> [What is needed] Find the lines holding the string "present" in the data, then copy all of them.

[Stored items]
------------------------

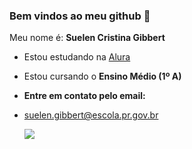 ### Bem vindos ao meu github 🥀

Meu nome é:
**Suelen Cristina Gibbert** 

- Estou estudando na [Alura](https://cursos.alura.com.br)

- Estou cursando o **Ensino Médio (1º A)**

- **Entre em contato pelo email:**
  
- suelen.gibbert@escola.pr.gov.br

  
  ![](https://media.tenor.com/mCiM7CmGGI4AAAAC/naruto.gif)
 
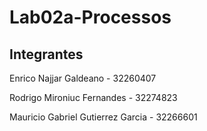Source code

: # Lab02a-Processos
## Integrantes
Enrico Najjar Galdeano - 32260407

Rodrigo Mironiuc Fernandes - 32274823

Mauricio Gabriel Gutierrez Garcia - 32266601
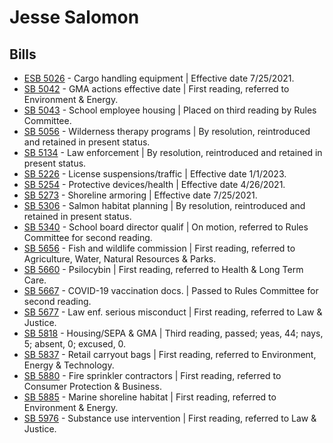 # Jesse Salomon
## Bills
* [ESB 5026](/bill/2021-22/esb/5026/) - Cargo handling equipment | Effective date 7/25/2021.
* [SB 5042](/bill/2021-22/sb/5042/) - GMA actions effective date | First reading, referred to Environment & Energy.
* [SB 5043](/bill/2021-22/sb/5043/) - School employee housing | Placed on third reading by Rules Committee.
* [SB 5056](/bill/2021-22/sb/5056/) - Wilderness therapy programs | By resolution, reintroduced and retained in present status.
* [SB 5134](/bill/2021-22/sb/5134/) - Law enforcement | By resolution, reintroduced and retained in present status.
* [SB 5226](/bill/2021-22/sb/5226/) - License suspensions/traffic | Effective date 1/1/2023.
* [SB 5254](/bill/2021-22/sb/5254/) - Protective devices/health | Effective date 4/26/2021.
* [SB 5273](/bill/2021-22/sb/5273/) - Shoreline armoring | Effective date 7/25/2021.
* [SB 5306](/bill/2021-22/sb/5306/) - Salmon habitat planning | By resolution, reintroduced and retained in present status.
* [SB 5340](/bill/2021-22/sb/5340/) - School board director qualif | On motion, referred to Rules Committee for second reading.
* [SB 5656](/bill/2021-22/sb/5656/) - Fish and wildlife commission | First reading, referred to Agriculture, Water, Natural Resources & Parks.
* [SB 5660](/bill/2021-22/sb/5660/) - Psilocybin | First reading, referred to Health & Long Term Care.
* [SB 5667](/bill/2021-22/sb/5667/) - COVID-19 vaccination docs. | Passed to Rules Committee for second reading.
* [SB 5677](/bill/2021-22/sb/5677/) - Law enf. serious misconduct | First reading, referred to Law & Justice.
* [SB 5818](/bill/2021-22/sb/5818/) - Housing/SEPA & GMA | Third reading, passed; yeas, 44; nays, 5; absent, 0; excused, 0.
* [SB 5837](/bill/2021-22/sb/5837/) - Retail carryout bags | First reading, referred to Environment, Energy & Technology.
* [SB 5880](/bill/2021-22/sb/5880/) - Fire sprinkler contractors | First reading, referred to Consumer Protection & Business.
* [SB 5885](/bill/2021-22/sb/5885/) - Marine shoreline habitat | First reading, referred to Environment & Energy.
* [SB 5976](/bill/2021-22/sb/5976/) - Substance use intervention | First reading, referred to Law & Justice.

------------------------

> [Exercise answer]
* [SB 5056](/bill/2021-22/sb/5056/) - Wilderness therapy programs | By resolution, reintroduced and retained in present status.
* [SB 5134](/bill/2021-22/sb/5134/) - Law enforcement | By resolution, reintroduced and retained in present status.
* [SB 5306](/bill/2021-22/sb/5306/) - Salmon habitat planning | By resolution, reintroduced and retained in present status.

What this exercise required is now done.